» **What is expected**
Every line of the listing below must be printed again exactly, apart from its pictures.

» **The data**
*** Begin section ***
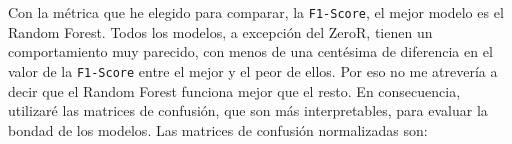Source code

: \documentclass[a4]{article}
\begin{document}
Con la métrica que he elegido para comparar, la \texttt{F1-Score}, el mejor modelo es el Random Forest. Todos los modelos, a excepción del ZeroR, tienen un comportamiento muy parecido, con menos de una centésima de diferencia en el valor de la \texttt{F1-Score} entre el mejor y el peor de ellos. Por eso no me atrevería a decir que el Random Forest funciona mejor que el resto. En consecuencia, utilizaré las matrices de confusión, que son más interpretables, para evaluar la bondad de los modelos. Las matrices de confusión normalizadas son:

\begin{figure}[H]
  \centering
\end{figure}
\end{document}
*** End section ***
» **Result of this task**
Source code

: \documentclass[a4]{article}
\begin{document}
Con la métrica que he elegido para comparar, la \texttt{F1-Score}, el mejor modelo es el Random Forest. Todos los modelos, a excepción del ZeroR, tienen un comportamiento muy parecido, con menos de una centésima de diferencia en el valor de la \texttt{F1-Score} entre el mejor y el peor de ellos. Por eso no me atrevería a decir que el Random Forest funciona mejor que el resto. En consecuencia, utilizaré las matrices de confusión, que son más interpretables, para evaluar la bondad de los modelos. Las matrices de confusión normalizadas son:

\begin{figure}[H]
  \centering
\end{figure}
\end{document}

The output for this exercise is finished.